I will be playing Ariel’s game for the next nine weeks, posting one blog a week that displays my efforts in completing the tasks that she has laid out so vividly in her book. Although I am in a band, we are currently inactive (writing and recording heavily at the moment). So for this competition, let’s pretend that we are still actively touring and spreading the word about our music. It should be a fun experiment! And at the end of nine weeks, we should have a really solid plan moving forward once we are done recording.
Being a former employee of Ariel Publicity & Cyber PR, I felt almost an obligation to participate in the blogging competition that Ariel hosts annually. So here we go!
Week One: Getting Mentally Prepared
During high school and college, I despised writing for my classes. Whenever another term paper assignment would be thrown in my face, I would absolutely cringe and wish I was back in elementary school, or in a different country where term papers didn’t exist or matter. I think I acted this way because I viewed the assignment as just that — an assignment. I would be given very specific instructions on how to write, what to write about, and who it should be directed towards. Because of all these restrictions, I never stopped to consider the possibility of being bold or creative, and having fun with the assignment.
Ariel stresses that exact notion in the second sentence of this chapter, and it is now serving as a constant reminder that assignments can be done creatively, similar to the creativity that occurs during the songwriting process.

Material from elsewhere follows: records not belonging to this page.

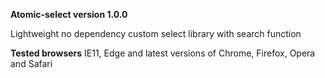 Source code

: **Atomic-select version 1.0.0**

Lightweight no dependency custom select library with search function

**Tested browsers**
IE11, Edge and latest versions of Chrome, Firefox, Opera and Safari
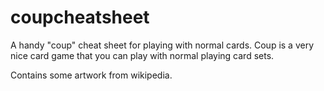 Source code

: coupcheatsheet
==============

A handy "coup" cheat sheet for playing with normal cards. Coup is a very nice card game that you can play with normal playing card sets.

Contains some artwork from wikipedia.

I have always been one to flesh out my ideas and my goals whenever they come to me, so this advice is nothing new for me. I currently use these notebooks to help me keep track of the different projects, tasks, and ideas that enter and exit my life.
For newbies, Ariel suggests that you write down at least 5 small successes per day. For the sake of the blog competition, and the exercise, below is a list of 5 small goals that I have reached today:
She also recommends picking six focus areas to file your goals under. Here are six areas that my bandmates and I commit to (almost) daily, and some goals listed for each:
- Creativity: Commit several hours a week to write songs, record and mix, and brainstorm ideas for our live shows.

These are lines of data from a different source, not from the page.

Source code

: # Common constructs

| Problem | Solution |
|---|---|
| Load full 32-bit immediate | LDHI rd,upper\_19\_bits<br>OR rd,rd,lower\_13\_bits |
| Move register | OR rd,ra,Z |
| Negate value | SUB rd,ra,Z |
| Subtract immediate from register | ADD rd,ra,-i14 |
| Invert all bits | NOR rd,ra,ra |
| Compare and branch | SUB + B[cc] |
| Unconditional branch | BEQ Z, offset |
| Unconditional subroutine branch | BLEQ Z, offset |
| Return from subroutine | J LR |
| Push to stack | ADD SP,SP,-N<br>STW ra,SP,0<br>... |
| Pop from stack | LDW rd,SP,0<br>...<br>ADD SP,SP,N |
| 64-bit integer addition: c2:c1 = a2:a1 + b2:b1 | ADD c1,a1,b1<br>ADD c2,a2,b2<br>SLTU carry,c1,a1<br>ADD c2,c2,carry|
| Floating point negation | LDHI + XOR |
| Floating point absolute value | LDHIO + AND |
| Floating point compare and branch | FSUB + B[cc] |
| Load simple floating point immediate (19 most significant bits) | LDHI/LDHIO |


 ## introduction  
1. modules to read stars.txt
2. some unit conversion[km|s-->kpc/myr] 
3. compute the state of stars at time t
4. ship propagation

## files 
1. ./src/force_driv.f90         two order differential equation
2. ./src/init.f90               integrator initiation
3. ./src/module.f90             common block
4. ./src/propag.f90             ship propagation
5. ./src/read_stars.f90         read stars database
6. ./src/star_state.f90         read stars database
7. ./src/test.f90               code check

- Health: Find time during the week to work out individually, and stay committed to a schedule.
- Marketing & PR: Compile a list of contact information for relevant blogs, industry people, recordings studios, booking agents, and others that might be helpful to our career down the road.
- Education: Read up on music industry blogs to stay current, inspired, and informed.

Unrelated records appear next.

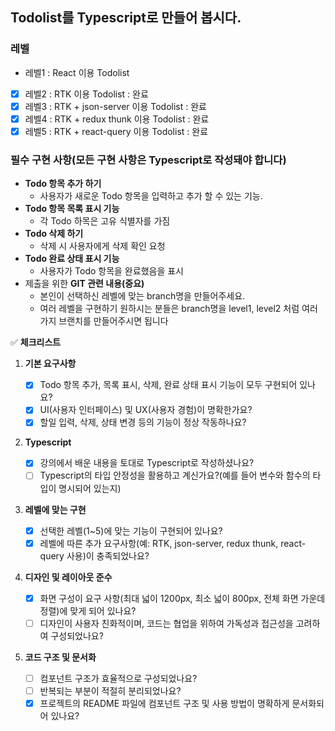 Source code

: ## Todolist를 Typescript로 만들어 봅시다.

### 레벨

- 레벨1 : React 이용 Todolist
- [x] 레벨2 : RTK 이용 Todolist : 완료
- [x] 레벨3 : RTK + json-server 이용 Todolist : 완료
- [x] 레벨4 : RTK + redux thunk 이용 Todolist : 완료
- [x] 레벨5 : RTK + react-query 이용 Todolist : 완료

### 필수 구현 사항(모든 구현 사항은 Typescript로 작성돼야 합니다)

- **Todo 항목 추가 하기**
  - 사용자가 새로운 Todo 항목을 입력하고 추가 할 수 있는 기능.
- **Todo 항목 목록 표시 기능**
  - 각 Todo 하목은 고유 식별자를 가짐
- **Todo 삭제 하기**
  - 삭제 시 사용자에게 삭제 확인 요청
- **Todo 완료 상태 표시 기능**
  - 사용자가 Todo 항목을 완료했음을 표시
- 제출을 위한 **GIT 관련 내용(중요)**
  - 본인이 선택하신 레벨에 맞는 branch명을 만들어주세요.
  - 여러 레벨을 구현하기 원하시는 분들은 branch명을 level1, level2 처럼 여러가지 브랜치를 만들어주시면 됩니다

✅ **체크리스트**

1. **기본 요구사항**

   - [x] Todo 항목 추가, 목록 표시, 삭제, 완료 상태 표시 기능이 모두 구현되어 있나요?
   - [x] UI(사용자 인터페이스) 및 UX(사용자 경험)이 명확한가요?
   - [x] 할일 입력, 삭제, 상태 변경 등의 기능이 정상 작동하나요?

2. **Typescript**
   - [x] 강의에서 배운 내용을 토대로 Typescript로 작성하셨나요?
   - [ ] Typescript의 타입 안정성을 활용하고 계신가요?(예를 들어 변수와 함수의 타입이 명시되어 있는지)
3. **레벨에 맞는 구현**
   - [x] 선택한 레벨(1~5)에 맞는 기능이 구현되어 있나요?
   - [x] 레벨에 따른 추가 요구사항(예: RTK, json-server, redux thunk, react-query 사용)이 충족되었나요?
4. **디자인 및 레이아웃 준수**
   - [x] 화면 구성이 요구 사항(최대 넓이 1200px, 최소 넓이 800px, 전체 화면 가운데 정렬)에 맞게 되어 있나요?
   - [ ] 디자인이 사용자 친화적이며, 코드는 협업을 위하여 가독성과 접근성을 고려하여 구성되었나요?
5. **코드 구조 및 문서화**
   - [ ] 컴포넌트 구조가 효율적으로 구성되었나요?
   - [ ] 반복되는 부분이 적절히 분리되었나요?
   - [x] 프로젝트의 README 파일에 컴포넌트 구조 및 사용 방법이 명확하게 문서화되어 있나요?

- Musicianship: Commit several hours a week for listening to new music, practicing our instruments, and learning new instruments.
- Socializing: Hang out with friends, meet new people (online and offline), and constantly be talking about the newest and coolest thing we are doing as a band.
Keep Separate Lists
Another great suggestion I came across in this chapter is to keep separate lists of your goals, based on different aspects of your life. Don’t let general life goals invade the same notebook that you use to write down your music career goals. This way you can pick up one notebook, and see a bunch of goals related to one particular topic, and you can stay better focused that way.
You can keep it all separate by using several notebooks & labeling them “Lifelong Goals,” “Work Goals,” “Music Goals,” “Money Goals,” etc. Personally, I have several of these small notebooks, and I label them “Work,” “Blog,” “Band,” and “Working Out.”
That wraps up Week One for me…lots to take in! The main thing to remember, though – simply writing down your goals makes you three times more likely to achieve them. Get writing, scribe.